DATA LISTING:
»»
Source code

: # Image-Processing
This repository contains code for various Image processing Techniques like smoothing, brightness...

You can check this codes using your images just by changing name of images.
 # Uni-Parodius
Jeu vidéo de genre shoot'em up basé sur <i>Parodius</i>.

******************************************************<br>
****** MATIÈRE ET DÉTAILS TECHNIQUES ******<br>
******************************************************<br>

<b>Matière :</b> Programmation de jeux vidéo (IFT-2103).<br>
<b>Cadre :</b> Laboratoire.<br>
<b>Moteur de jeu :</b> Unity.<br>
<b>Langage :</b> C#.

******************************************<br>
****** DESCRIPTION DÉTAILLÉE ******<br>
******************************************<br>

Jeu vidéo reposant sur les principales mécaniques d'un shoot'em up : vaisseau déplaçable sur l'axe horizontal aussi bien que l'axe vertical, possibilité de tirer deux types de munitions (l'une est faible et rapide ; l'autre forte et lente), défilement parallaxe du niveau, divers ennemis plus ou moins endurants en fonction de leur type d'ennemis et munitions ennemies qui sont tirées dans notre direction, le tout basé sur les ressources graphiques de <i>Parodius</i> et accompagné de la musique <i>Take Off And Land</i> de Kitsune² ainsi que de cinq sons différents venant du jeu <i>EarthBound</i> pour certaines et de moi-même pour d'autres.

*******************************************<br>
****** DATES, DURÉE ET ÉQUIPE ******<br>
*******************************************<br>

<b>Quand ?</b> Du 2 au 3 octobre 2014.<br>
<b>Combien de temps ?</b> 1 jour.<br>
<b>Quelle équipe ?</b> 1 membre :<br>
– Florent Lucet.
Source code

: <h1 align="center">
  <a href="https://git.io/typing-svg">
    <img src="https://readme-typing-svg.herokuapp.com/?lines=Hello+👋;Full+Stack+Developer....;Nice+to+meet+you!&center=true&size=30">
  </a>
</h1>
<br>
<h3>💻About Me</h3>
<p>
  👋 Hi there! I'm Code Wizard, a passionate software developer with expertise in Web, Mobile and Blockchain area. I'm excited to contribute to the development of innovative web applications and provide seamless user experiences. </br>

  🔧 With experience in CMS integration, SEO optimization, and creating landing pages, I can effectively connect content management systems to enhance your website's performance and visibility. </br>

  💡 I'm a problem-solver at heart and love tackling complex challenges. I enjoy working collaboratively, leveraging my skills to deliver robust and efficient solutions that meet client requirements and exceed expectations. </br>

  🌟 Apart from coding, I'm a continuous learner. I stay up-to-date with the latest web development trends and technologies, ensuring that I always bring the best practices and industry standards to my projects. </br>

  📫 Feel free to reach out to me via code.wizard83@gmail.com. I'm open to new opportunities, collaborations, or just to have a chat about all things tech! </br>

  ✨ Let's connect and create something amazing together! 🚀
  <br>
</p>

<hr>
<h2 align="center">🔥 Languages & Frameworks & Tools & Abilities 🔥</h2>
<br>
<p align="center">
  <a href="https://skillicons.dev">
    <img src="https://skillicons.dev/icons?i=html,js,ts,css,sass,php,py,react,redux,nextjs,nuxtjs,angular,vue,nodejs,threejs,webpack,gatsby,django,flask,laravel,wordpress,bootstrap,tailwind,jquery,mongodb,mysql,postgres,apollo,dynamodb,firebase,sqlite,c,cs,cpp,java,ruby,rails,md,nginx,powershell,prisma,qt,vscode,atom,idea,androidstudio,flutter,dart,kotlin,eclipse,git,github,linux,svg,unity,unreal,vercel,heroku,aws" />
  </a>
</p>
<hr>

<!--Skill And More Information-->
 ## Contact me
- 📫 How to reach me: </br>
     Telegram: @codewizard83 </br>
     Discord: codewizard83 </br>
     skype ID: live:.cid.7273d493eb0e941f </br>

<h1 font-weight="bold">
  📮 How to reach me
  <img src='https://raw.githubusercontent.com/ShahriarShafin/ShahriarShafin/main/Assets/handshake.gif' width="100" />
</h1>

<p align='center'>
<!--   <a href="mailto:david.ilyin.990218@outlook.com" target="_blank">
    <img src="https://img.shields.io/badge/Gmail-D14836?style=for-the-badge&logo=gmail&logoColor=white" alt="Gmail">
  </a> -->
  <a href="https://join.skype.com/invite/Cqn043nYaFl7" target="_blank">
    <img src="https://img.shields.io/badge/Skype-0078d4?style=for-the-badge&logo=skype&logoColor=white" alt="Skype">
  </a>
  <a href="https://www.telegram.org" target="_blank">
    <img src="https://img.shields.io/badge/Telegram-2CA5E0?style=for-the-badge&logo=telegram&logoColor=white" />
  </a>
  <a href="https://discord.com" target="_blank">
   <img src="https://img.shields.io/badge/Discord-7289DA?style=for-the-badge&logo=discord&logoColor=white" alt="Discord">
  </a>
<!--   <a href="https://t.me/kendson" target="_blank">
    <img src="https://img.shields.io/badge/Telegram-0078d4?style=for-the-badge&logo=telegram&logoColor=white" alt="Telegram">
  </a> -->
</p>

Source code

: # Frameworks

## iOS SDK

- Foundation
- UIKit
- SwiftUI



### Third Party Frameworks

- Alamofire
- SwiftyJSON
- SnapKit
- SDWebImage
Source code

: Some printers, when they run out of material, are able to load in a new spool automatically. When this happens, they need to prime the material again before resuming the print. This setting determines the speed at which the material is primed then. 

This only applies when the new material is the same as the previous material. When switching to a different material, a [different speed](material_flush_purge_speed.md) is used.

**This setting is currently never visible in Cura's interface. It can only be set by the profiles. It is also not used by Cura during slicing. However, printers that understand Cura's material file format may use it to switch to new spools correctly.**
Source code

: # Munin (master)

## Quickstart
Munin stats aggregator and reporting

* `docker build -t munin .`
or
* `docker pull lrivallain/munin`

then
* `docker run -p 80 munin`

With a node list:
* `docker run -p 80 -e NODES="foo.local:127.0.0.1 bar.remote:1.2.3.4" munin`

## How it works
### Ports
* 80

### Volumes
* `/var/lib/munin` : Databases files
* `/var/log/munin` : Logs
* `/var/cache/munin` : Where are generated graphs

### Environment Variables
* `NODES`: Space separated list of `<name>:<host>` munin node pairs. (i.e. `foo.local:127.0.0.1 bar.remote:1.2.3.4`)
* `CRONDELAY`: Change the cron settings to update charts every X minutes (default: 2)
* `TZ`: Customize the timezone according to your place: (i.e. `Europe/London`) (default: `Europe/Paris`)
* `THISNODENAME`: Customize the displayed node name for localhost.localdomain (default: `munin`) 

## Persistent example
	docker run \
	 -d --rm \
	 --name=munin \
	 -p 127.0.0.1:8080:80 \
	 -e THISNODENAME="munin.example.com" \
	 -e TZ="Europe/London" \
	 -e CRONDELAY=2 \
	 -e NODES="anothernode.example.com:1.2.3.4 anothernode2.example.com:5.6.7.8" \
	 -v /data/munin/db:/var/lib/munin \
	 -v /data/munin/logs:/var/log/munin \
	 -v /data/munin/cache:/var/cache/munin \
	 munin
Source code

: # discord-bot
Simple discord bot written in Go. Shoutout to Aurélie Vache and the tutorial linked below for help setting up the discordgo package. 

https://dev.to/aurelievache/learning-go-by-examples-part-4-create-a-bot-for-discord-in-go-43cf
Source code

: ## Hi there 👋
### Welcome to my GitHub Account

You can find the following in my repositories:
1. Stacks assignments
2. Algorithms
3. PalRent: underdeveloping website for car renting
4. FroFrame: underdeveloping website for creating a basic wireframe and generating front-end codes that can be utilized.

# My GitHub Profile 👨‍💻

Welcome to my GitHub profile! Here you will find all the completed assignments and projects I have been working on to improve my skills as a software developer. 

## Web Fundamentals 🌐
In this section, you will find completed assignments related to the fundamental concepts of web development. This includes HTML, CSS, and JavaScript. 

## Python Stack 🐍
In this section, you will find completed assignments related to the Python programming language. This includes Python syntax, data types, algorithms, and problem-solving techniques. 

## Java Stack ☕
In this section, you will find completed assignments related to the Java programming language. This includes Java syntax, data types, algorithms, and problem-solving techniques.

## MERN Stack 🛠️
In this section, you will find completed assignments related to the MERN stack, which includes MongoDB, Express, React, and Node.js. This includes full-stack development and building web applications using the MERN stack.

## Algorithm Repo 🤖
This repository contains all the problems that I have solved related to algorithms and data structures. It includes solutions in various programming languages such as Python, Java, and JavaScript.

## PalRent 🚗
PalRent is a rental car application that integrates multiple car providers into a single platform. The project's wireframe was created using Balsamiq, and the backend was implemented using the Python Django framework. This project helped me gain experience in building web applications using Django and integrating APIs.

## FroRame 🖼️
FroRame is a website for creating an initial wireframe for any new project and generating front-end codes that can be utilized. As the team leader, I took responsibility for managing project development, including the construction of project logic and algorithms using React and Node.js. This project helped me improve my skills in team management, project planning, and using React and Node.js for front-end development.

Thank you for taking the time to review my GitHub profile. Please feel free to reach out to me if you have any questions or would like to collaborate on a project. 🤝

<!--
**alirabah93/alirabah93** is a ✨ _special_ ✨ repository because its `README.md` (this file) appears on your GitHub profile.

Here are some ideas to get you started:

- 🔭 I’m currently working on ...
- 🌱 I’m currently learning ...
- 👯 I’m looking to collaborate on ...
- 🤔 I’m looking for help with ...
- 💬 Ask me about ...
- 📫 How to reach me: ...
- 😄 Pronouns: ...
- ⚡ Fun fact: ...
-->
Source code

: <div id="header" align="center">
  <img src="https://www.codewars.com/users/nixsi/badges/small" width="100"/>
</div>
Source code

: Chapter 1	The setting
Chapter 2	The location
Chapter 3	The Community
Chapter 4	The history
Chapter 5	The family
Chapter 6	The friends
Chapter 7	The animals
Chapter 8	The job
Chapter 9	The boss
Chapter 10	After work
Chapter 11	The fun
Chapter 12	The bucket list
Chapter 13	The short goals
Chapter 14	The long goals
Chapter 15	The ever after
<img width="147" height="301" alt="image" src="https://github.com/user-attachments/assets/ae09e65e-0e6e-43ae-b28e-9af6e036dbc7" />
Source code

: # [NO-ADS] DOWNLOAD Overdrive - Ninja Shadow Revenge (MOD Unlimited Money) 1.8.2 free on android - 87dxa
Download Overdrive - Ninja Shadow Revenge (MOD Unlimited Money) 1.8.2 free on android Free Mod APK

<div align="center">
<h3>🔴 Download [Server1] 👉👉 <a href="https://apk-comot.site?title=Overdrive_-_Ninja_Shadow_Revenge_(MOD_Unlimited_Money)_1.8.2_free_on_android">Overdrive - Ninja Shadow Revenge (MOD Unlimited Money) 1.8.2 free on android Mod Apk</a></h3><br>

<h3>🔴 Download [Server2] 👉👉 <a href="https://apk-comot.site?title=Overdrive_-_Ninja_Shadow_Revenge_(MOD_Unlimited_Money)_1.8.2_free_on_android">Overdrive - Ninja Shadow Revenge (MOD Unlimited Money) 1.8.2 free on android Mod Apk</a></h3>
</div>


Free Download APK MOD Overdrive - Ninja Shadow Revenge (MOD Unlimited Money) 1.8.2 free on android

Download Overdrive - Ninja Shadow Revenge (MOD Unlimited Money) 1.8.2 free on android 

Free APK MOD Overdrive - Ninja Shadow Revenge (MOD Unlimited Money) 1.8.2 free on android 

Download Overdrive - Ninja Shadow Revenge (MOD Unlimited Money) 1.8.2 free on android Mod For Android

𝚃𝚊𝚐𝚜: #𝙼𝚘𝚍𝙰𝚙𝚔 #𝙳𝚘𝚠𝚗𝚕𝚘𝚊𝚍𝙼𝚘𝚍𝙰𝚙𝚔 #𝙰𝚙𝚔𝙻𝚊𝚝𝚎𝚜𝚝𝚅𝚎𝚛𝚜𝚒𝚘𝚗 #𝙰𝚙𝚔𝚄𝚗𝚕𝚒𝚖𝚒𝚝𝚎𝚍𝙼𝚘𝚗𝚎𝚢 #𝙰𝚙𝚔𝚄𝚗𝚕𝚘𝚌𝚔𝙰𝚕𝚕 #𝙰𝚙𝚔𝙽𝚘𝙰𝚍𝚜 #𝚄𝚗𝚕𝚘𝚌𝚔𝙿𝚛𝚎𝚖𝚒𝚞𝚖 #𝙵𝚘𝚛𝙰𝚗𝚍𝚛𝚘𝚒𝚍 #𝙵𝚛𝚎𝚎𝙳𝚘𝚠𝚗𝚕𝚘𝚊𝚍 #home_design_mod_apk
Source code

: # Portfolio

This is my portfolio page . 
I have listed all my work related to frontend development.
««
Please find every line in the records above that holds the word "title" and copy it.

ANSWER TO THIS EXERCISE:
<h3>🔴 Download [Server1] 👉👉 <a href="https://apk-comot.site?title=Overdrive_-_Ninja_Shadow_Revenge_(MOD_Unlimited_Money)_1.8.2_free_on_android">Overdrive - Ninja Shadow Revenge (MOD Unlimited Money) 1.8.2 free on android Mod Apk</a></h3><br>
<h3>🔴 Download [Server2] 👉👉 <a href="https://apk-comot.site?title=Overdrive_-_Ninja_Shadow_Revenge_(MOD_Unlimited_Money)_1.8.2_free_on_android">Overdrive - Ninja Shadow Revenge (MOD Unlimited Money) 1.8.2 free on android Mod Apk</a></h3>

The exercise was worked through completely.